Table 2 contains the updated, wrangled dataset.

Table 2: The data after wrangling.
Date kWh diff Date_Start days daily_kWh
2018-07-01 7.97 1.65 2018-06-29 NA 0.82
2018-07-06 12.07 4.10 2018-07-01 NA 0.82
2018-07-08 13.90 1.83 2018-07-06 NA 0.92
2018-07-15 2.09 1.69 2018-07-13 NA 0.84
2018-07-21 6.42 4.33 2018-07-15 NA 0.72
2018-07-22 7.77 1.35 2018-07-21 NA 1.35
2018-08-03 6.73 5.44 2018-07-27 NA 0.78
2018-08-05 8.57 1.84 2018-08-03 NA 0.92
2018-08-10 12.42 3.85 2018-08-05 NA 0.77

The key variable that we’re interested in is the average daily electricity use, $$daily\_kWh$$, so let’s plot it gainst the date of observation. Since this is an average over some number of days, it would be nice to also indicate over how many days each calculated value is averaged.

# Analysis ##
# Basic time series plot of the data
rf_df %>%
ggplot() +
geom_point(aes(x = Date, y = daily_kWh)) +
geom_segment(aes(x = Date_Start, y = daily_kWh, xend = Date, yend = daily_kWh)) +
labs(x = "Date",
y = "Average Daily Consumption, kWh") Figure 4: The average daily kWh used by date. Lines represent the span of days over which the average is taken.

There only obvious pattern that I’m picking up here is that cumulative readings over more days may be showing lower rates of daily consumption.

rf_df %>%
mutate(days = as.integer(days)) %>%
ggplot(aes(x = days, y = daily_kWh)) +
geom_point() We might have expected lower average daily consumption over longer observation intervals. First, longer observation intervals will tend toward the distribution mean, rather than the high rates of consumption that we might expect over shorter periods (see below for more on the long tail). Additionally, longer intervals (larger values of $$days$$) may indicate periods where the refrigerator was not opened, and therefore operating at minimal power draw, while shorter periods could indicate heavy use.

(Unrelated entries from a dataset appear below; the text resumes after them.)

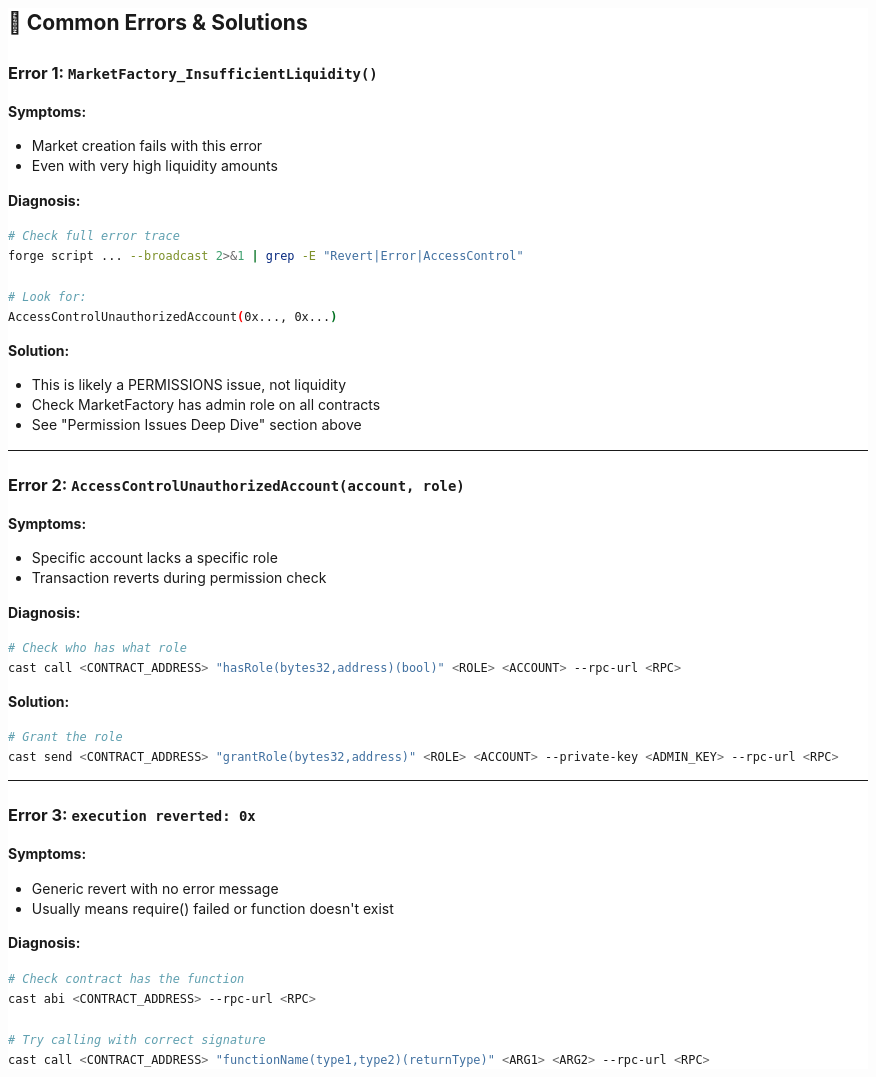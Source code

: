 ## 🚨 Common Errors & Solutions

### Error 1: `MarketFactory_InsufficientLiquidity()`

**Symptoms:**
- Market creation fails with this error
- Even with very high liquidity amounts

**Diagnosis:**
```bash
# Check full error trace
forge script ... --broadcast 2>&1 | grep -E "Revert|Error|AccessControl"

# Look for:
AccessControlUnauthorizedAccount(0x..., 0x...)
```

**Solution:**
- This is likely a PERMISSIONS issue, not liquidity
- Check MarketFactory has admin role on all contracts
- See "Permission Issues Deep Dive" section above

---

### Error 2: `AccessControlUnauthorizedAccount(account, role)`

**Symptoms:**
- Specific account lacks a specific role
- Transaction reverts during permission check

**Diagnosis:**
```bash
# Check who has what role
cast call <CONTRACT_ADDRESS> "hasRole(bytes32,address)(bool)" <ROLE> <ACCOUNT> --rpc-url <RPC>
```

**Solution:**
```bash
# Grant the role
cast send <CONTRACT_ADDRESS> "grantRole(bytes32,address)" <ROLE> <ACCOUNT> --private-key <ADMIN_KEY> --rpc-url <RPC>
```

---

### Error 3: `execution reverted: 0x`

**Symptoms:**
- Generic revert with no error message
- Usually means require() failed or function doesn't exist

**Diagnosis:**
```bash
# Check contract has the function
cast abi <CONTRACT_ADDRESS> --rpc-url <RPC>

# Try calling with correct signature
cast call <CONTRACT_ADDRESS> "functionName(type1,type2)(returnType)" <ARG1> <ARG2> --rpc-url <RPC>
```
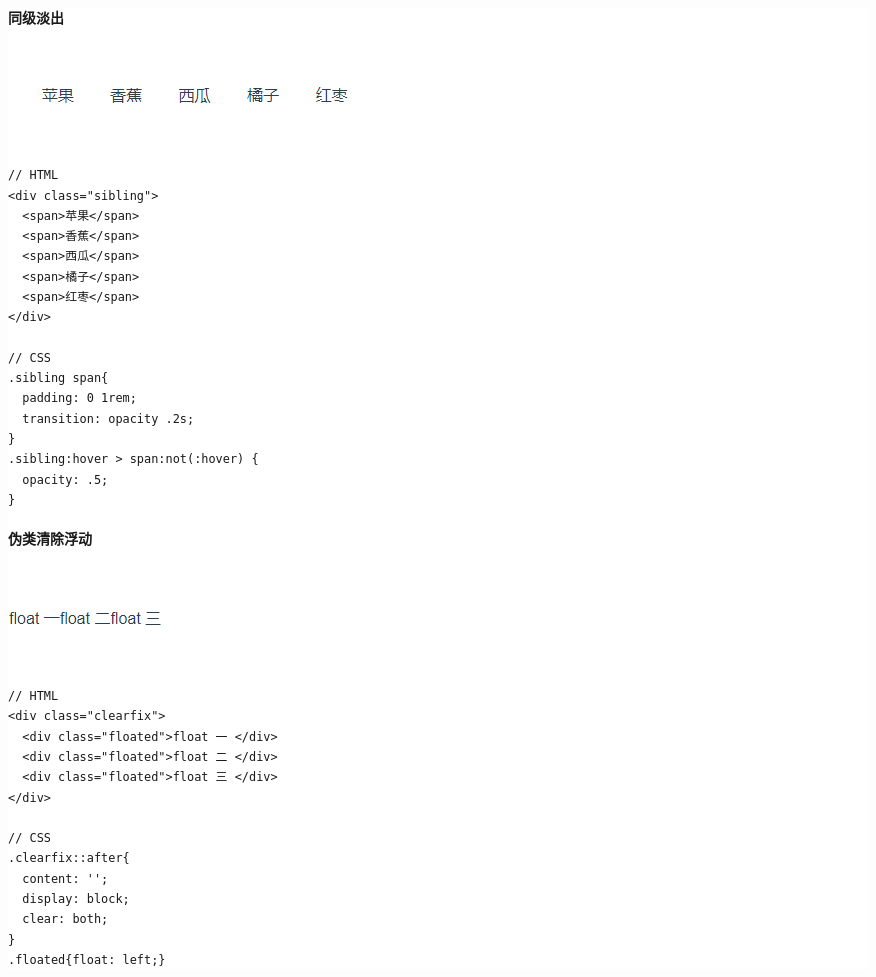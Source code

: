 #### 同级淡出
![同级淡出](/images/CSS/简单实用效果/demo_10.gif "同级淡出")

```
// HTML
<div class="sibling">
  <span>苹果</span>
  <span>香蕉</span>
  <span>西瓜</span>
  <span>橘子</span>
  <span>红枣</span>
</div>

// CSS
.sibling span{
  padding: 0 1rem;
  transition: opacity .2s;
}
.sibling:hover > span:not(:hover) {
  opacity: .5;
}
```

#### 伪类清除浮动
![清除浮动](/images/CSS/简单实用效果/demo_11.gif "清除浮动")

```
// HTML
<div class="clearfix">
  <div class="floated">float 一 </div>
  <div class="floated">float 二 </div>
  <div class="floated">float 三 </div>
</div>

// CSS
.clearfix::after{
  content: '';
  display: block;
  clear: both;
}
.floated{float: left;}
```
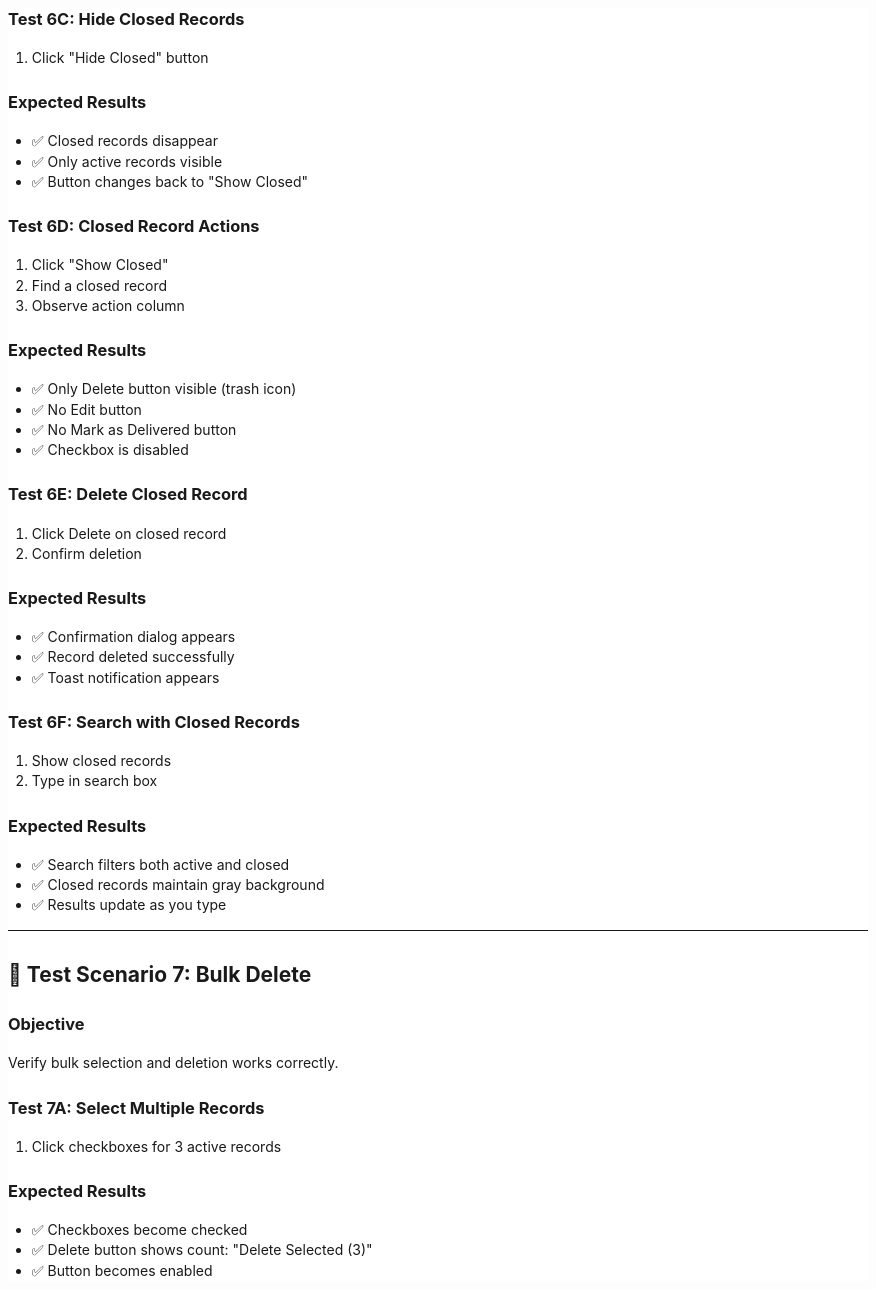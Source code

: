 ### Test 6C: Hide Closed Records
1. Click "Hide Closed" button

### Expected Results
- ✅ Closed records disappear
- ✅ Only active records visible
- ✅ Button changes back to "Show Closed"

### Test 6D: Closed Record Actions
1. Click "Show Closed"
2. Find a closed record
3. Observe action column

### Expected Results
- ✅ Only Delete button visible (trash icon)
- ✅ No Edit button
- ✅ No Mark as Delivered button
- ✅ Checkbox is disabled

### Test 6E: Delete Closed Record
1. Click Delete on closed record
2. Confirm deletion

### Expected Results
- ✅ Confirmation dialog appears
- ✅ Record deleted successfully
- ✅ Toast notification appears

### Test 6F: Search with Closed Records
1. Show closed records
2. Type in search box

### Expected Results
- ✅ Search filters both active and closed
- ✅ Closed records maintain gray background
- ✅ Results update as you type

---

## 🧪 Test Scenario 7: Bulk Delete

### Objective
Verify bulk selection and deletion works correctly.

### Test 7A: Select Multiple Records
1. Click checkboxes for 3 active records

### Expected Results
- ✅ Checkboxes become checked
- ✅ Delete button shows count: "Delete Selected (3)"
- ✅ Button becomes enabled
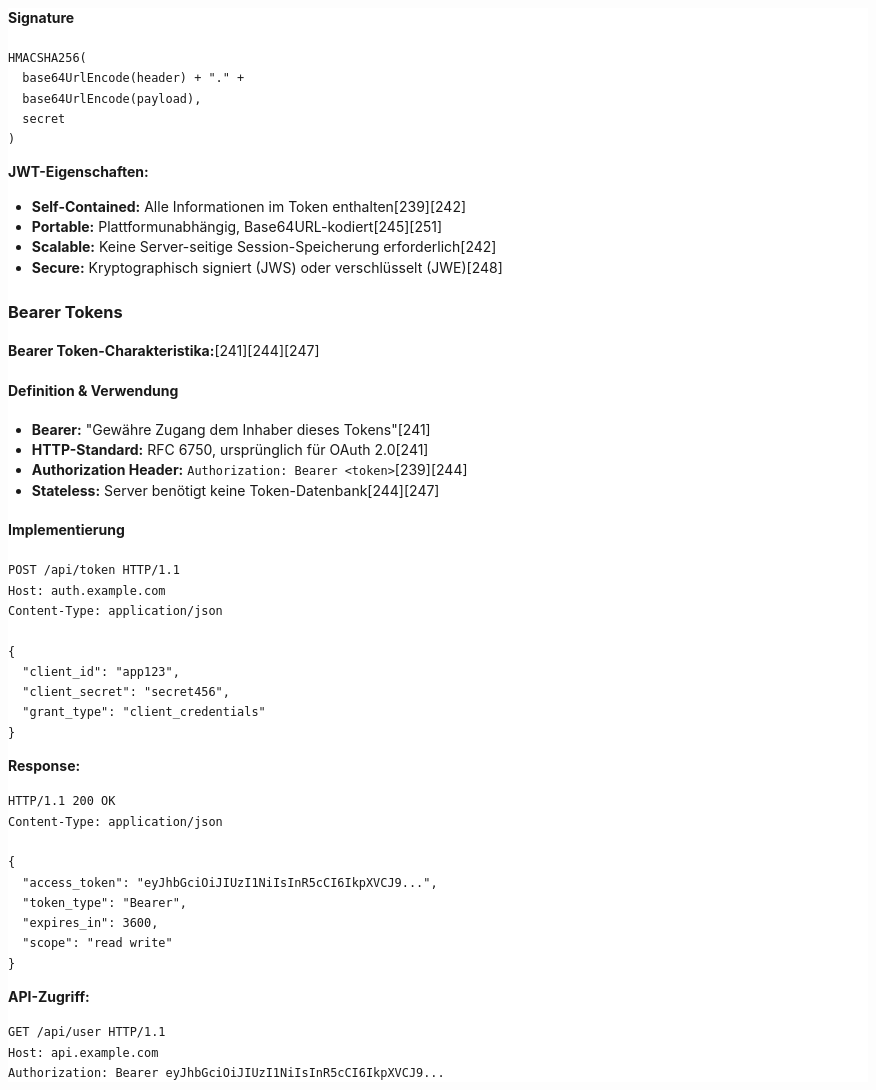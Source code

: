 #### Signature
```
HMACSHA256(
  base64UrlEncode(header) + "." + 
  base64UrlEncode(payload),
  secret
)
```

**JWT-Eigenschaften:**
- **Self-Contained:** Alle Informationen im Token enthalten[239][242]
- **Portable:** Plattformunabhängig, Base64URL-kodiert[245][251]
- **Scalable:** Keine Server-seitige Session-Speicherung erforderlich[242]
- **Secure:** Kryptographisch signiert (JWS) oder verschlüsselt (JWE)[248]

### Bearer Tokens
**Bearer Token-Charakteristika:**[241][244][247]

#### Definition & Verwendung
- **Bearer:** "Gewähre Zugang dem Inhaber dieses Tokens"[241]
- **HTTP-Standard:** RFC 6750, ursprünglich für OAuth 2.0[241]
- **Authorization Header:** `Authorization: Bearer <token>`[239][244]
- **Stateless:** Server benötigt keine Token-Datenbank[244][247]

#### Implementierung
```http
POST /api/token HTTP/1.1
Host: auth.example.com
Content-Type: application/json

{
  "client_id": "app123",
  "client_secret": "secret456",
  "grant_type": "client_credentials"
}
```

**Response:**
```http
HTTP/1.1 200 OK
Content-Type: application/json

{
  "access_token": "eyJhbGciOiJIUzI1NiIsInR5cCI6IkpXVCJ9...",
  "token_type": "Bearer",
  "expires_in": 3600,
  "scope": "read write"
}
```

**API-Zugriff:**
```http
GET /api/user HTTP/1.1
Host: api.example.com
Authorization: Bearer eyJhbGciOiJIUzI1NiIsInR5cCI6IkpXVCJ9...
```
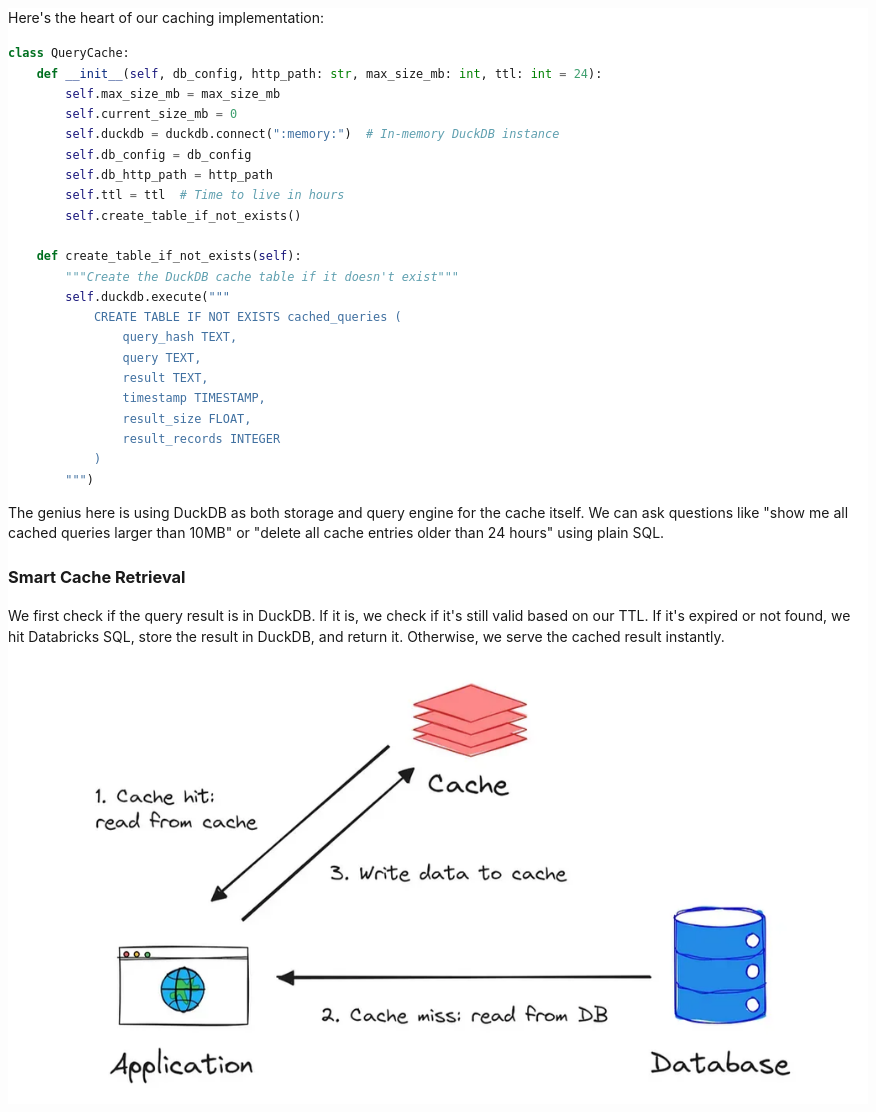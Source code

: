 Here's the heart of our caching implementation:

```python
class QueryCache:
    def __init__(self, db_config, http_path: str, max_size_mb: int, ttl: int = 24):
        self.max_size_mb = max_size_mb
        self.current_size_mb = 0
        self.duckdb = duckdb.connect(":memory:")  # In-memory DuckDB instance
        self.db_config = db_config
        self.db_http_path = http_path
        self.ttl = ttl  # Time to live in hours
        self.create_table_if_not_exists()
        
    def create_table_if_not_exists(self):
        """Create the DuckDB cache table if it doesn't exist"""
        self.duckdb.execute("""
            CREATE TABLE IF NOT EXISTS cached_queries (
                query_hash TEXT,
                query TEXT,
                result TEXT,
                timestamp TIMESTAMP,
                result_size FLOAT,
                result_records INTEGER
            )
        """)
```

The genius here is using DuckDB as both storage and query engine for the cache itself. We can ask questions like "show me all cached queries larger than 10MB" or "delete all cache entries older than 24 hours" using plain SQL.

### Smart Cache Retrieval

We first check if the query result is in DuckDB. If it is, we check if it's still valid based on our TTL. If it's expired or not found, we hit Databricks SQL, store the result in DuckDB, and return it. Otherwise, we serve the cached result instantly. 

![Cache Flow Diagram](images/caching-logic.png)
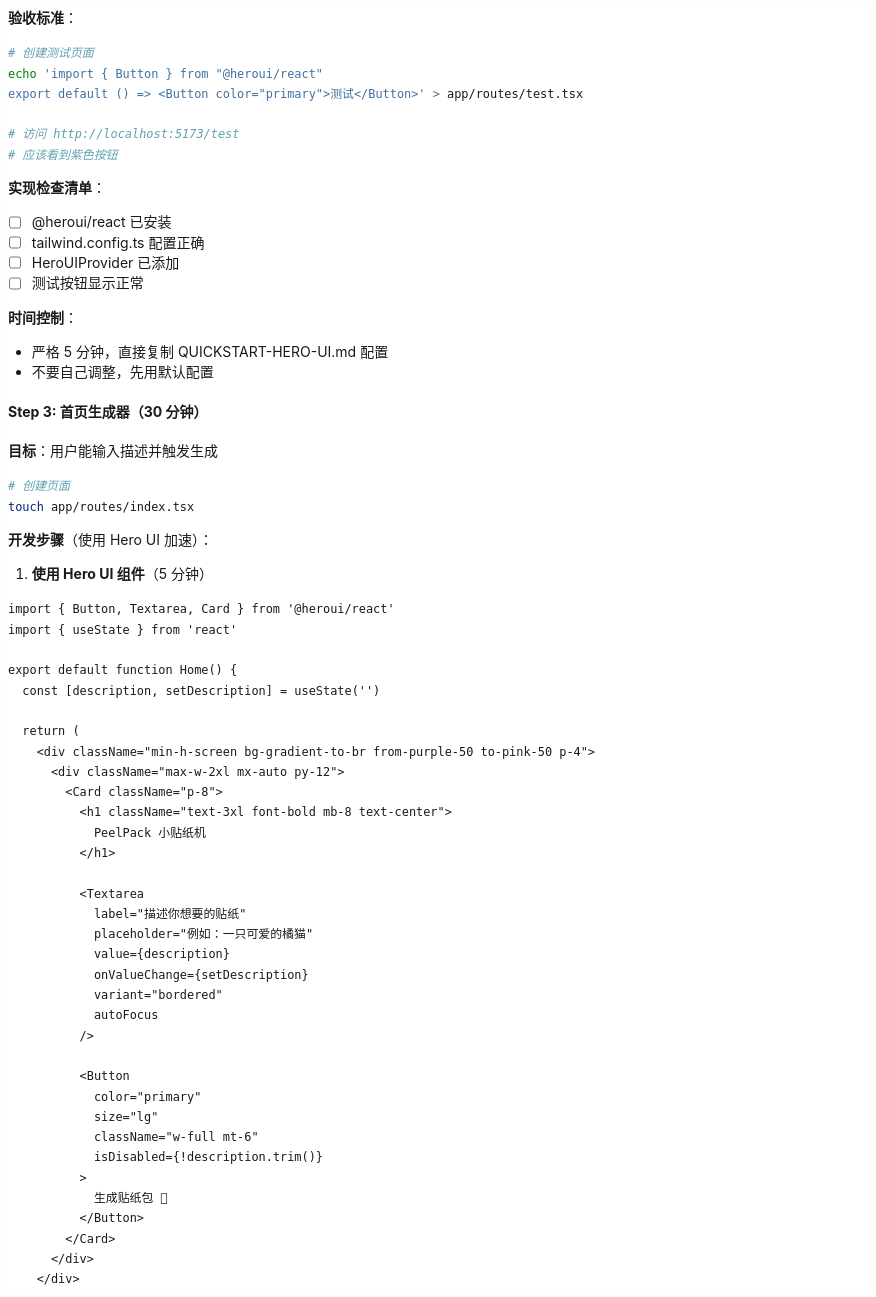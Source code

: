 **验收标准**：
```bash
# 创建测试页面
echo 'import { Button } from "@heroui/react"
export default () => <Button color="primary">测试</Button>' > app/routes/test.tsx

# 访问 http://localhost:5173/test
# 应该看到紫色按钮
```

**实现检查清单**：
- [ ] @heroui/react 已安装
- [ ] tailwind.config.ts 配置正确
- [ ] HeroUIProvider 已添加
- [ ] 测试按钮显示正常

**时间控制**：
- 严格 5 分钟，直接复制 QUICKSTART-HERO-UI.md 配置
- 不要自己调整，先用默认配置

#### Step 3: 首页生成器（30 分钟）

**目标**：用户能输入描述并触发生成

```bash
# 创建页面
touch app/routes/index.tsx
```

**开发步骤**（使用 Hero UI 加速）：

1. **使用 Hero UI 组件**（5 分钟）
```tsx
import { Button, Textarea, Card } from '@heroui/react'
import { useState } from 'react'

export default function Home() {
  const [description, setDescription] = useState('')

  return (
    <div className="min-h-screen bg-gradient-to-br from-purple-50 to-pink-50 p-4">
      <div className="max-w-2xl mx-auto py-12">
        <Card className="p-8">
          <h1 className="text-3xl font-bold mb-8 text-center">
            PeelPack 小贴纸机
          </h1>

          <Textarea
            label="描述你想要的贴纸"
            placeholder="例如：一只可爱的橘猫"
            value={description}
            onValueChange={setDescription}
            variant="bordered"
            autoFocus
          />

          <Button
            color="primary"
            size="lg"
            className="w-full mt-6"
            isDisabled={!description.trim()}
          >
            生成贴纸包 🎨
          </Button>
        </Card>
      </div>
    </div>
```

Beyond that, there is not a general upward trend, or trend toward longer or shorter observation intervals.

Now that we have values that are directly comparable in the $$daily\_kWh$$ variable, we should also look at its distribution, as this might tell us something useful about the assumptions that we can make during our analysis.

rf_df %>%
ggplot(aes(x = daily_kWh)) +
geom_histogram(bins = 10) Figure 2: Distribution of the calculated daily electricity use.

We appear to have a skewed distribution with a long tail toward higher values, or possibly two separate distributions (i.e. this may be a bimodal distribution) with one distribution centered near 0.8 and the other somewhere above 1.2 kWh/day.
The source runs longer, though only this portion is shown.